> [Exercise goal] Each line of the listing that contains "переобучения" should be found and copied.

START Exercise data

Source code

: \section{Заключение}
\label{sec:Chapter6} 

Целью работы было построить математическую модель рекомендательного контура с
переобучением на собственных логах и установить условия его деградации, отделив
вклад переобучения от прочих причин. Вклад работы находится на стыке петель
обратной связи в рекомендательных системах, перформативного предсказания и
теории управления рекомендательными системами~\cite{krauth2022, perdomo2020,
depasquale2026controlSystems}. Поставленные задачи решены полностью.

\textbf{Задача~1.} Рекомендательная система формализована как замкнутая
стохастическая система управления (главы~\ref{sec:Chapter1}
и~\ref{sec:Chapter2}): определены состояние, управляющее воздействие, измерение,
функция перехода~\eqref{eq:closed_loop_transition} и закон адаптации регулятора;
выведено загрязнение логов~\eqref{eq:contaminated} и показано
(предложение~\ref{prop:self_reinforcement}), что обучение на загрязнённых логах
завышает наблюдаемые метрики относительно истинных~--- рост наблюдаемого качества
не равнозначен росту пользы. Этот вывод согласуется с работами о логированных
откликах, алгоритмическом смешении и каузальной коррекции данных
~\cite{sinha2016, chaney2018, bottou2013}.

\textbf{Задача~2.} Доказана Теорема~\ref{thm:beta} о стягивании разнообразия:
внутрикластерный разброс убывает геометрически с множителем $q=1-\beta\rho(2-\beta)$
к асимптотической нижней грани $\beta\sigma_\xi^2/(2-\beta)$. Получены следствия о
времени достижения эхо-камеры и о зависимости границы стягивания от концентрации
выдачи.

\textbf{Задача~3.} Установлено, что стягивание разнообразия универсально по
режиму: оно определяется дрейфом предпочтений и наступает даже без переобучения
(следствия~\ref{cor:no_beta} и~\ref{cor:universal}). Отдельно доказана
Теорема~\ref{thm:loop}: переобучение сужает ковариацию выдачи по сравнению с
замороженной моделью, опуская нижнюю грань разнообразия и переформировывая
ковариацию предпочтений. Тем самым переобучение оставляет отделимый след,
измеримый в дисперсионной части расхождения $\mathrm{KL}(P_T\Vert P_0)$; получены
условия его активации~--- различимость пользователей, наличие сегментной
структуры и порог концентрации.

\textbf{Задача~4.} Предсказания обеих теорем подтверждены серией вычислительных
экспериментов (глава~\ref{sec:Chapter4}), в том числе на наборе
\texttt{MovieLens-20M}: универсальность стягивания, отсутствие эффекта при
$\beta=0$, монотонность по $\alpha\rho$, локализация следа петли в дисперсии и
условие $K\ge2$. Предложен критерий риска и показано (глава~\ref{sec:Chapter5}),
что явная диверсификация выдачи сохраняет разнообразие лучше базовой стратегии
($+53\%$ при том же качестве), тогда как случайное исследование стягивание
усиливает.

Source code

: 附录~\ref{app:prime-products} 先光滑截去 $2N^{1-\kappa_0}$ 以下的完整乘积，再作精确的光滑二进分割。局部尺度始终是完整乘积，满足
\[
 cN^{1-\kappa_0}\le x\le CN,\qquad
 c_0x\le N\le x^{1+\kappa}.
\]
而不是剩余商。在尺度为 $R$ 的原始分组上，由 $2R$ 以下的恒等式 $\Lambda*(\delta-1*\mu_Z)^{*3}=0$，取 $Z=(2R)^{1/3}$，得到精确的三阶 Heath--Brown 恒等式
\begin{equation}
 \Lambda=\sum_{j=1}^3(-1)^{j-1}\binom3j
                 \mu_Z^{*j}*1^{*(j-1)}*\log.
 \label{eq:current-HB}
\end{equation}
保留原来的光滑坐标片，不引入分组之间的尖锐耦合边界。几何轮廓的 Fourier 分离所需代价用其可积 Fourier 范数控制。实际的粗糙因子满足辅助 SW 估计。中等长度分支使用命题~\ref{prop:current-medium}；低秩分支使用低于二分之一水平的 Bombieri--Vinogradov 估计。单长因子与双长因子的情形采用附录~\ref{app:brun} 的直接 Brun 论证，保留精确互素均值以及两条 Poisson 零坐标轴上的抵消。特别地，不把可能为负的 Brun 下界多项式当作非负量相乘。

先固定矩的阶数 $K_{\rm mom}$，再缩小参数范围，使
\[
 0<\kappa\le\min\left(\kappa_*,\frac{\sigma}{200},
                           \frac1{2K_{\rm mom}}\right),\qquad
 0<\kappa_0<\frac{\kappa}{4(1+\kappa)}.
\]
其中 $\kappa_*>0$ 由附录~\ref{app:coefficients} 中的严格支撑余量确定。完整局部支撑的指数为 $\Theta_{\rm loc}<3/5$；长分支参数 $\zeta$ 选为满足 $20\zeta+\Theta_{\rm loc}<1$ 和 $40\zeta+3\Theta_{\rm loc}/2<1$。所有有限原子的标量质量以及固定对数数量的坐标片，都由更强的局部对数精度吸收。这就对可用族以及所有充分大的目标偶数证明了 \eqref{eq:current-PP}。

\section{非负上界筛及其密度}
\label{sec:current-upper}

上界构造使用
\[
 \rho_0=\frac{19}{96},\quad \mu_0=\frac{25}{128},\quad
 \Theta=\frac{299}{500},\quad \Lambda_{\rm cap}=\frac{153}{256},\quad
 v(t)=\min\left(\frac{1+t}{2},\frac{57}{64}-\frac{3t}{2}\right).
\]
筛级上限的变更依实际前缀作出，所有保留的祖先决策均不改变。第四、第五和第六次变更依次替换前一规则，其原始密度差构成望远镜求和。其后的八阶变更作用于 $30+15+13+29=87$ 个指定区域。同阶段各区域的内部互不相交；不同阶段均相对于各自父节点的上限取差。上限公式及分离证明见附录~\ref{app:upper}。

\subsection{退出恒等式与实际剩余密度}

END Exercise data

> [Worked solution]
вклад переобучения от прочих причин. Вклад работы находится на стыке петель
режиму: оно определяется дрейфом предпочтений и наступает даже без переобучения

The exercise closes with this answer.